Martinez and her lieutenant governor, another Latino Republican, have condemned Trump’s comments, which she called “horrible things to say about anyone or any culture.”
When Trump announced his presidential candidacy in June, he said: “When Mexico sends its people, they’re not sending their best. … They’re bringing drugs. They’re bringing crime. They’re rapists. And some, I assume, are good people.”
About two weeks later, Trump said he had been targeting the Mexican government, not its “fabulous people.”
In an interview, Lt. Gov. John Sanchez said Trump’s rhetoric was “inaccurate and really divisive,” but acknowledged that the comments might resonate with some Latinos.
“I don’t think Hispanics respond in a monolithic way,” Sanchez said, noting that some Latino immigrants who gained citizenship legally “feel it is unfair that illegals would come here and cut the line.”
That diversity of views and limited polling make it hard to know whether Trump’s comments have seriously damaged the GOP’s standing among Latinos.
For some, the remarks sparked fear of a growing anti-immigrant movement. In recent years, polls have shown that almost 3 out of 4 Latino voters believe an anti-Latino and anti-immigrant environment exists in the U.S. today.
Albuquerque resident Teresa Guevara brushed off Trump’s withering comments at first. A U.S. citizen who was born in Mexico, Guevara said many of her friends responded by making fun of Trump on Facebook.
But her concern grew when she saw Trump’s rise in the polls and the large crowds he was drawing to rallies, including one this month with Sheriff Joe Arpaio of Arizona, whom many Latinos see as anti-immigrant.
“It’s scary, not just what he says, but in terms of people supporting that,” said Guevara, who works for a nonprofit organization and who will vote in her first presidential election next year.
But whether reactions like that affect the GOP as a whole remains unknown.
In the Univision survey that found large numbers taking offense at Trump’s words, only 14 percent of Latino voters said his comments represented the views of the Republican Party, and 61 percent saying his comments represented only his own views.
Gabriel Sanchez, a political scientist at the University of New Mexico, noted that the Republican brand had already been badly damaged among Latinos, especially those who favor a path to citizenship for the estimated 11 million people in the country illegally. In recent years, congressional Republicans have refused to take up an immigration overhaul bill favored by Democrats, saying increased border security must come first.

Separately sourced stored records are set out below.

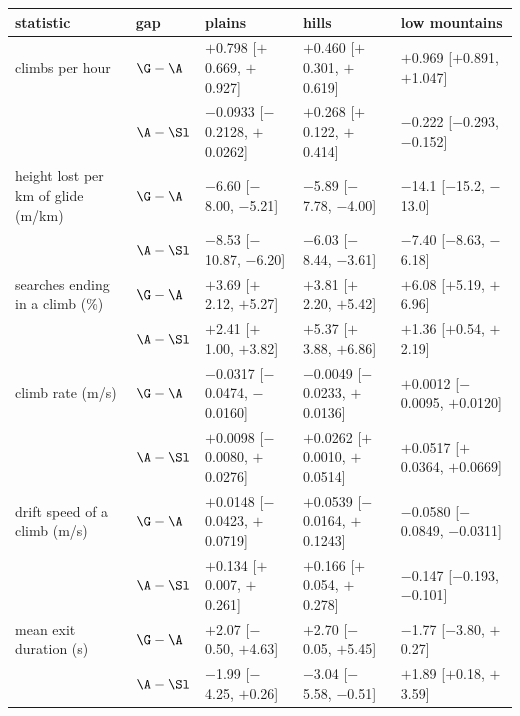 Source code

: \begin{tabular}{@{}l l l l l @{}}
\toprule
 statistic & gap & plains & hills & low mountains \\
\midrule
climbs per hour & $\G-\A$ & $+$0.798 [$+$0.669, $+$0.927] & $+$0.460 [$+$0.301, $+$0.619] & $+$0.969 [$+$0.891, $+$1.047] \\
 & $\A-\Sl$ & $-$0.0933 [$-$0.2128, $+$0.0262] & $+$0.268 [$+$0.122, $+$0.414] & $-$0.222 [$-$0.293, $-$0.152] \\
\addlinespace
height lost per km of glide (m/km) & $\G-\A$ & $-$6.60 [$-$8.00, $-$5.21] & $-$5.89 [$-$7.78, $-$4.00] & $-$14.1 [$-$15.2, $-$13.0] \\
 & $\A-\Sl$ & $-$8.53 [$-$10.87, $-$6.20] & $-$6.03 [$-$8.44, $-$3.61] & $-$7.40 [$-$8.63, $-$6.18] \\
\addlinespace
searches ending in a climb (\%) & $\G-\A$ & $+$3.69 [$+$2.12, $+$5.27] & $+$3.81 [$+$2.20, $+$5.42] & $+$6.08 [$+$5.19, $+$6.96] \\
 & $\A-\Sl$ & $+$2.41 [$+$1.00, $+$3.82] & $+$5.37 [$+$3.88, $+$6.86] & $+$1.36 [$+$0.54, $+$2.19] \\
\addlinespace
climb rate (m/s) & $\G-\A$ & $-$0.0317 [$-$0.0474, $-$0.0160] & $-$0.0049 [$-$0.0233, $+$0.0136] & $+$0.0012 [$-$0.0095, $+$0.0120] \\
 & $\A-\Sl$ & $+$0.0098 [$-$0.0080, $+$0.0276] & $+$0.0262 [$+$0.0010, $+$0.0514] & $+$0.0517 [$+$0.0364, $+$0.0669] \\
\addlinespace
drift speed of a climb (m/s) & $\G-\A$ & $+$0.0148 [$-$0.0423, $+$0.0719] & $+$0.0539 [$-$0.0164, $+$0.1243] & $-$0.0580 [$-$0.0849, $-$0.0311] \\
 & $\A-\Sl$ & $+$0.134 [$+$0.007, $+$0.261] & $+$0.166 [$+$0.054, $+$0.278] & $-$0.147 [$-$0.193, $-$0.101] \\
\addlinespace
mean exit duration (s) & $\G-\A$ & $+$2.07 [$-$0.50, $+$4.63] & $+$2.70 [$-$0.05, $+$5.45] & $-$1.77 [$-$3.80, $+$0.27] \\
 & $\A-\Sl$ & $-$1.99 [$-$4.25, $+$0.26] & $-$3.04 [$-$5.58, $-$0.51] & $+$1.89 [$+$0.18, $+$3.59] \\
\bottomrule
\end{tabular}
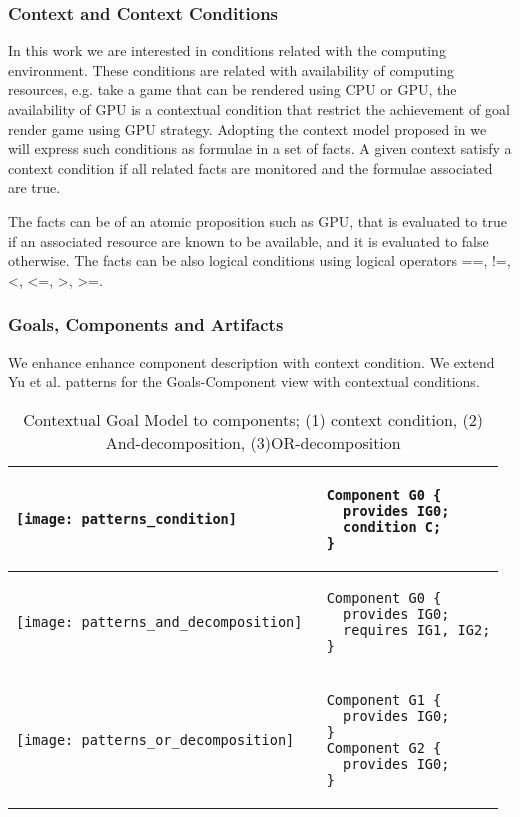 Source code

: \subsubsection{Context and Context Conditions}
\label{context}

In this work we are interested in conditions related with the computing environment. These conditions are related with availability of computing resources, e.g. take a game that can be rendered using CPU or GPU, the availability of GPU is a contextual condition that restrict the achievement of goal render game using GPU strategy.
Adopting the context model proposed in \cite{ali_goal-based_2010} we will express such conditions as formulae in a set of facts. A given context satisfy a context condition if all related facts are monitored and the formulae associated are true.

The facts can be of an atomic proposition such as GPU, that is evaluated to true if an associated resource are known to be available, and it is evaluated to false otherwise.
The facts can be also logical conditions using logical operators ==, !=, <, <=, >, >=.


\subsubsection{Goals, Components and Artifacts}
\label{sec:rules}

We enhance enhance component description with context condition. We extend Yu et al.\cite{yu_goals_2008} patterns for the Goals-Component view with contextual conditions.

\begin{table}[]
\centering
\caption{Contextual Goal Model to components; (1) context condition, (2) And-decomposition, (3)OR-decomposition}
\label{table_related_works}
\begin{tabular}{|l|l|}
\hline
 \texttt{[image: patterns\_condition]} &
 \begin{lstlisting}
 Component G0 {
   provides IG0;
   condition C;
 }
 \end{lstlisting} \\ \hline
 \texttt{[image: patterns\_and\_decomposition]} &
 \begin{lstlisting}
 Component G0 {
   provides IG0;
   requires IG1, IG2;
 }
 \end{lstlisting} \\ \hline
 \texttt{[image: patterns\_or\_decomposition]} &
 \begin{lstlisting}
 Component G1 {
   provides IG0;
 }
 Component G2 {
   provides IG0;
 }
 \end{lstlisting} \\ \hline
\end{tabular}
\end{table}

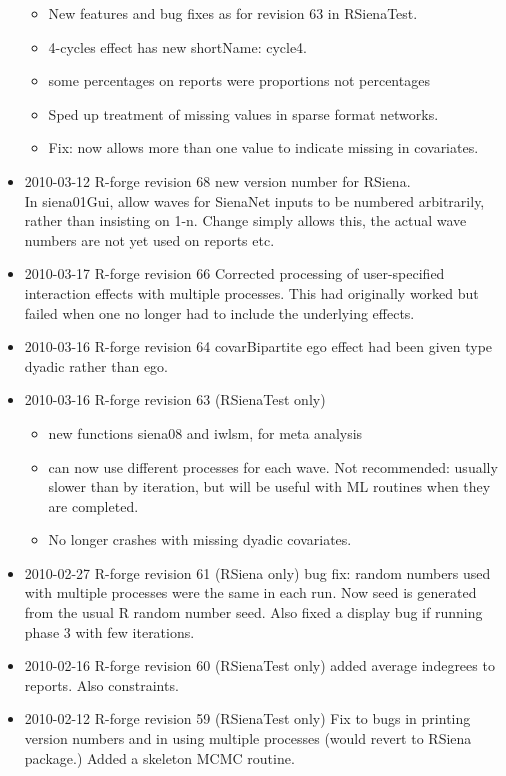 \documentclass[a4paper,fleqn,11pt]{article}
\newcommand{\+}{\, + \,}
\newcommand{\sfn}[1]{\textsf{#1}}
\newcommand{\R}{{\sf R }}
\begin{document}
\begin{small}
\begin{itemize}
\begin{itemize}
\item New features and bug fixes as for revision 63 in RSienaTest.
\item 4-cycles effect has new shortName: cycle4.
\item some percentages on reports were proportions not percentages
\item Sped up treatment of missing values in sparse format networks.
\item Fix: now allows more than one value to indicate missing in covariates.
\end{itemize}
\item 2010-03-12 R-forge revision 68 new version number for RSiena.\\
In \sfn{siena01Gui}, allow waves for SienaNet inputs to be numbered
arbitrarily, rather than insisting on 1-n. Change simply allows this, the actual
wave numbers are not yet used on reports etc.
\item 2010-03-17 R-forge revision 66
Corrected processing of user-specified interaction effects with multiple
processes. This had originally worked but failed when one no longer had to
include the underlying effects.
\item 2010-03-16 R-forge revision 64
covarBipartite ego effect had been given type dyadic rather than ego.
\item 2010-03-16 R-forge revision 63 (RSienaTest only)
\begin{itemize}
\item new functions \sfn{siena08} and \sfn{iwlsm}, for meta analysis
\item can now use different processes for each wave. Not recommended: usually
  slower than by iteration, but will be useful with ML routines when they are
  completed.
\item No longer crashes with missing dyadic covariates.
\end{itemize}
\item 2010-02-27 R-forge revision 61 (RSiena only) bug fix: random numbers used
  with multiple processes were the same in each run. Now seed is generated
  from the usual \R random number seed. Also fixed a display bug if running
  phase 3 with few iterations.
\item 2010-02-16 R-forge revision 60 (RSienaTest only) added average indegrees
  to reports. Also constraints.
\item 2010-02-12 R-forge revision 59 (RSienaTest only) Fix to bugs in printing
  version numbers and in using multiple processes (would revert to RSiena
  package.) Added a skeleton MCMC routine.

\end{itemize}
\end{small}
\end{document}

“We’re at the basement in terms of the party brand among Latinos,” Sanchez said. “There isn’t much lower to go.”
Republicans will probably need a large percentage of the Latino vote if they hope to win the White House. In 2012, Republican nominee Mitt Romney won nearly 6 in 10 white voters but lost the election because African Americans, Latinos, Asians and other racial minorities overwhelmingly voted for President Barack Obama. Romney drew roughly 27 percent of the Latino vote, according to exit polls. With the country steadily growing less white, most Republican strategists believe their party needs to significantly improve on Romney’s showing among Latinos to have a shot at the presidency.
New Mexico Attorney General Hector Balderas, a Democrat, said he didn’t think the controversy around Trump was a death knell for Republicans. “I think Latinos will evaluate each individual candidate on their merits and how they treat us,” said Balderas, the son of a Mexican immigrant. “I think the Latino community will be fair.”